--- START ---

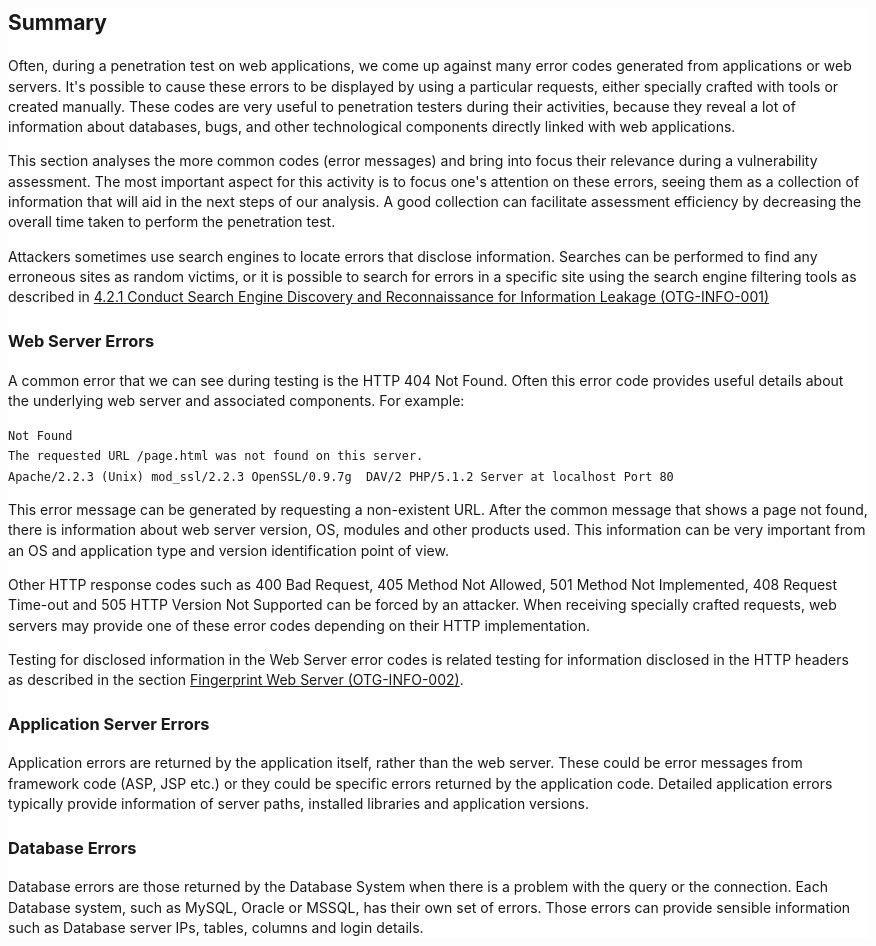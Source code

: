 Summary
-------

Often, during a penetration test on web applications, we come up against many error codes generated from applications or web servers. It's possible to cause these errors to be displayed by using a particular requests, either specially crafted with tools or created manually. These codes are very useful to penetration testers during their activities, because they reveal a lot of information about databases, bugs, and other technological components directly linked with web applications.

This section analyses the more common codes (error messages) and bring into focus their relevance during a vulnerability assessment. The most important aspect for this activity is to focus one's attention on these errors, seeing them as a collection of information that will aid in the next steps of our analysis. A good collection can facilitate assessment efficiency by decreasing the overall time taken to perform the penetration test.

Attackers sometimes use search engines to locate errors that disclose information. Searches can be performed to find any erroneous sites as random victims, or it is possible to search for errors in a specific site using the search engine filtering tools as described in [4.2.1 Conduct Search Engine Discovery and Reconnaissance for Information Leakage (OTG-INFO-001)](https://www.owasp.org/index.php/Conduct_search_engine_discovery/reconnaissance_for_information_leakage_(OTG-INFO-001))

### Web Server Errors

A common error that we can see during testing is the HTTP 404 Not Found. Often this error code provides useful details about the underlying web server and associated components. For example:

    Not Found
    The requested URL /page.html was not found on this server.
    Apache/2.2.3 (Unix) mod_ssl/2.2.3 OpenSSL/0.9.7g  DAV/2 PHP/5.1.2 Server at localhost Port 80

This error message can be generated by requesting a non-existent URL. After the common message that shows a page not found, there is information about web server version, OS, modules and other products used. This information can be very important from an OS and application type and version identification point of view.

Other HTTP response codes such as 400 Bad Request, 405 Method Not Allowed, 501 Method Not Implemented, 408 Request Time-out and 505 HTTP Version Not Supported can be forced by an attacker. When receiving specially crafted requests, web servers may provide one of these error codes depending on their HTTP implementation.

Testing for disclosed information in the Web Server error codes is related testing for information disclosed in the HTTP headers as described in the section [Fingerprint Web Server (OTG-INFO-002)](https://www.owasp.org/index.php/Fingerprint_Web_Server_(OTG-INFO-002)).

### Application Server Errors

Application errors are returned by the application itself, rather than the web server. These could be error messages from framework code (ASP, JSP etc.) or they could be specific errors returned by the application code. Detailed application errors typically provide information of server paths, installed libraries and application versions.

### Database Errors

Database errors are those returned by the Database System when there is a problem with the query or the connection. Each Database system, such as MySQL, Oracle or MSSQL, has their own set of errors. Those errors can provide sensible information such as Database server IPs, tables, columns and login details.
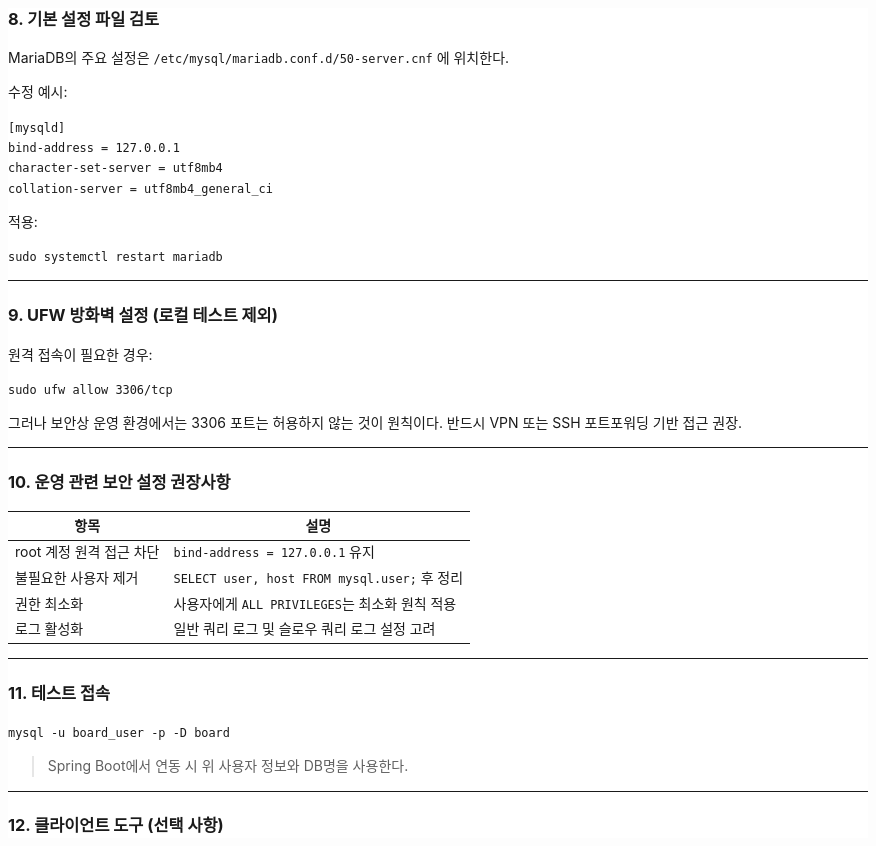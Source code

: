 ### 8. 기본 설정 파일 검토

MariaDB의 주요 설정은 `/etc/mysql/mariadb.conf.d/50-server.cnf` 에 위치한다.

수정 예시:

```
[mysqld]
bind-address = 127.0.0.1
character-set-server = utf8mb4
collation-server = utf8mb4_general_ci
```

적용:

```
sudo systemctl restart mariadb
```

------

### 9. UFW 방화벽 설정 (로컬 테스트 제외)

원격 접속이 필요한 경우:

```
sudo ufw allow 3306/tcp
```

그러나 보안상 운영 환경에서는 3306 포트는 허용하지 않는 것이 원칙이다. 반드시 VPN 또는 SSH 포트포워딩 기반 접근 권장.

------

### 10. 운영 관련 보안 설정 권장사항

| 항목                     | 설명                                           |
| ------------------------ | ---------------------------------------------- |
| root 계정 원격 접근 차단 | `bind-address = 127.0.0.1` 유지                |
| 불필요한 사용자 제거     | `SELECT user, host FROM mysql.user;` 후 정리   |
| 권한 최소화              | 사용자에게 `ALL PRIVILEGES`는 최소화 원칙 적용 |
| 로그 활성화              | 일반 쿼리 로그 및 슬로우 쿼리 로그 설정 고려   |

------

### 11. 테스트 접속

```
mysql -u board_user -p -D board
```

> Spring Boot에서 연동 시 위 사용자 정보와 DB명을 사용한다.

------

### 12. 클라이언트 도구 (선택 사항)
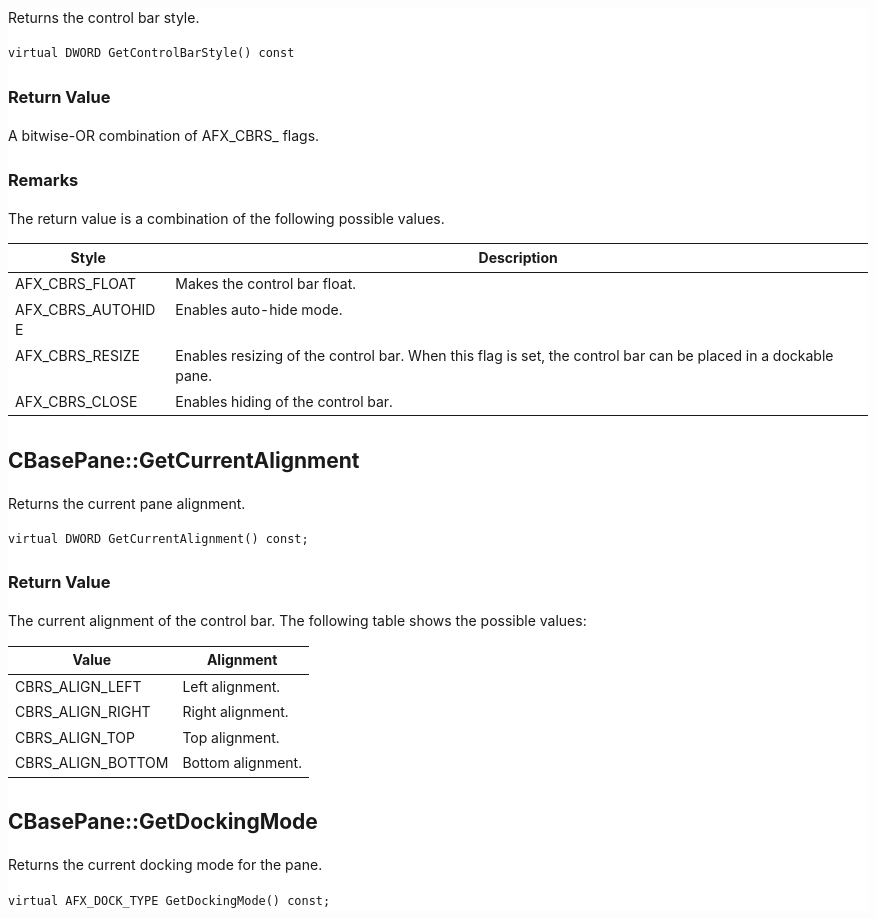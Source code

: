 Returns the control bar style.

```
virtual DWORD GetControlBarStyle() const
```

### Return Value

A bitwise-OR combination of AFX_CBRS_ flags.

### Remarks

The return value is a combination of the following possible values.

|Style|Description|
|-----------|-----------------|
|AFX_CBRS_FLOAT|Makes the control bar float.|
|AFX_CBRS_AUTOHIDE|Enables auto-hide mode.|
|AFX_CBRS_RESIZE|Enables resizing of the control bar. When this flag is set, the control bar can be placed in a dockable pane.|
|AFX_CBRS_CLOSE|Enables hiding of the control bar.|

##  <a name="getcurrentalignment"></a>  CBasePane::GetCurrentAlignment

Returns the current pane alignment.

```
virtual DWORD GetCurrentAlignment() const;
```

### Return Value

The current alignment of the control bar. The following table shows the possible values:

|Value|Alignment|
|-----------|---------------|
|CBRS_ALIGN_LEFT|Left alignment.|
|CBRS_ALIGN_RIGHT|Right alignment.|
|CBRS_ALIGN_TOP|Top alignment.|
|CBRS_ALIGN_BOTTOM|Bottom alignment.|

##  <a name="getdockingmode"></a>  CBasePane::GetDockingMode

Returns the current docking mode for the pane.

```
virtual AFX_DOCK_TYPE GetDockingMode() const;
```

--- END ---

_YOUR GOAL_
Lines with the word "Returns" in them should be copied from the preceding records.

_EXERCISE OUTPUT_
: Returns the control bar style.
Returns the current pane alignment.
Returns the current docking mode for the pane.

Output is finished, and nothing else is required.